Les robots, comme la plupart des voitures automatisées, perçoivent en permanence leur environnement, prédisent un chemin sûr, puis calculent un plan de mouvements basé sur cette compréhension. À l’autre extrémité du spectre, de nouvelles méthodes d’apprentissage en profondeur calculent les actions motrices de bas niveau directement à partir des entrées visuelles, ce qui nécessite une quantité importante de données du robot effectuant la tâche.

Leur système d’enseignement n’a besoin que de comprendre les éléments qui l’entourent et qui sont pertinents pour le comportement adopté. Au lieu de lier les actions motrices de bas niveau à ce qu’il voit, il utilise des comportements de niveau supérieur. En conséquence, le système (TRI) n’a pas besoin de modèles d’objet ni de cartes préalables. On peut apprendre à associer un ensemble donné de comportements à des scènes, objets et commandes vocales arbitraires à partir d’une seule démonstration du comportement.

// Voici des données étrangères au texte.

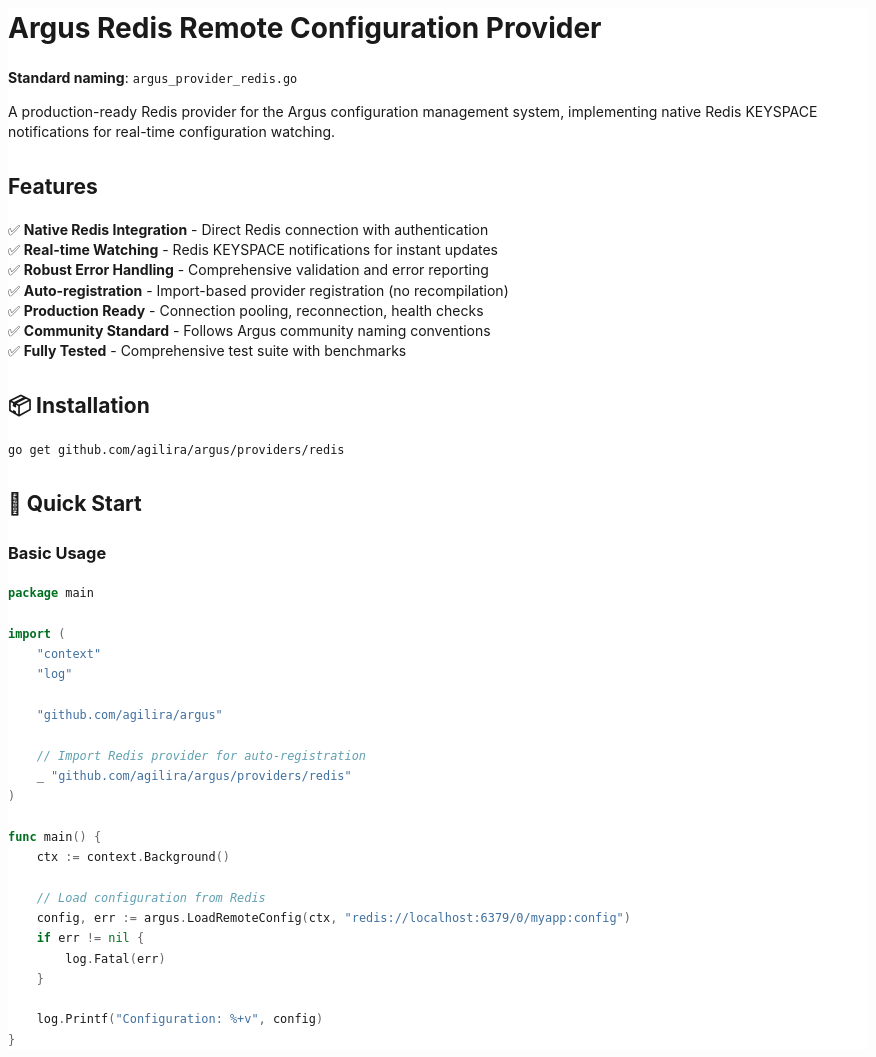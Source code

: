 # Argus Redis Remote Configuration Provider

**Standard naming**: `argus_provider_redis.go` 

A production-ready Redis provider for the Argus configuration management system, implementing native Redis KEYSPACE notifications for real-time configuration watching.

## Features

✅ **Native Redis Integration** - Direct Redis connection with authentication  
✅ **Real-time Watching** - Redis KEYSPACE notifications for instant updates  
✅ **Robust Error Handling** - Comprehensive validation and error reporting  
✅ **Auto-registration** - Import-based provider registration (no recompilation)  
✅ **Production Ready** - Connection pooling, reconnection, health checks  
✅ **Community Standard** - Follows Argus community naming conventions  
✅ **Fully Tested** - Comprehensive test suite with benchmarks  

## 📦 Installation

```bash
go get github.com/agilira/argus/providers/redis
```

## 🎯 Quick Start

### Basic Usage

```go
package main

import (
    "context"
    "log"
    
    "github.com/agilira/argus"
    
    // Import Redis provider for auto-registration
    _ "github.com/agilira/argus/providers/redis"
)

func main() {
    ctx := context.Background()
    
    // Load configuration from Redis
    config, err := argus.LoadRemoteConfig(ctx, "redis://localhost:6379/0/myapp:config")
    if err != nil {
        log.Fatal(err)
    }
    
    log.Printf("Configuration: %+v", config)
}
```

Ce robot est spécialement conçu pour faciliter son enseignement et l’exécution de ces tâches. Comme une personne, il dispose de nombreux degrés de liberté redondants, garantissant que le robot peut déplacer ses mains comme il le souhaite, quand il le souhaite, en ajustant toute sa posture corporelle pour s’adapter aux mouvements. Le robot dispose également d’un ensemble de caméras visuelles et de profondeur avec un très large champ de vision. Cela fournit une quantité importante de contexte à la fois à la personne enseignant le robot et au robot lui-même.

Tests

L’enseignement et les tests ont lieu dans des maisons réelles. Ceci est essentiel pour atteindre une capacité et une fiabilité suffisantes. Les robots sont des prototypes de recherche et TRI sélectionne pour lui des tâches et font progresser le développement d’algorithmes plutôt que de démontrer les concepts de produits. Avec les connaissances acquises grâce à leurs expériences, ils ajustent constamment leur approche des problèmes, tant matériels que logiciels. À l’heure actuelle, leur système peut exécuter avec succès une tâche relativement complexe au niveau humain environ 85% du temps. Cela implique de laisser le robot réessayer automatiquement s’il reconnaît qu’il a échoué sous un comportement spécifique. Chaque tâche est composée d’environ 45 comportements indépendants, ce qui signifie que chaque comportement individuel aboutit à un succès ou à un échec récupérable 99,6% du temps.

Leur approche pourrait facilement s’étendre au-delà des maisons et être appliquée à d’autres environnements. Par exemple, une personne peut apprendre rapidement et à distance à un bras industriel installé dans une usine à effectuer des tâches de fabrication répétitives, ou ajuster rapidement une tâche de pick-move-pack pour un robot de logistique. Une des principales limites de leur approche est que les tâches enseignées ne peuvent pas être généralisées à d’autres robots ou à des situations différentes.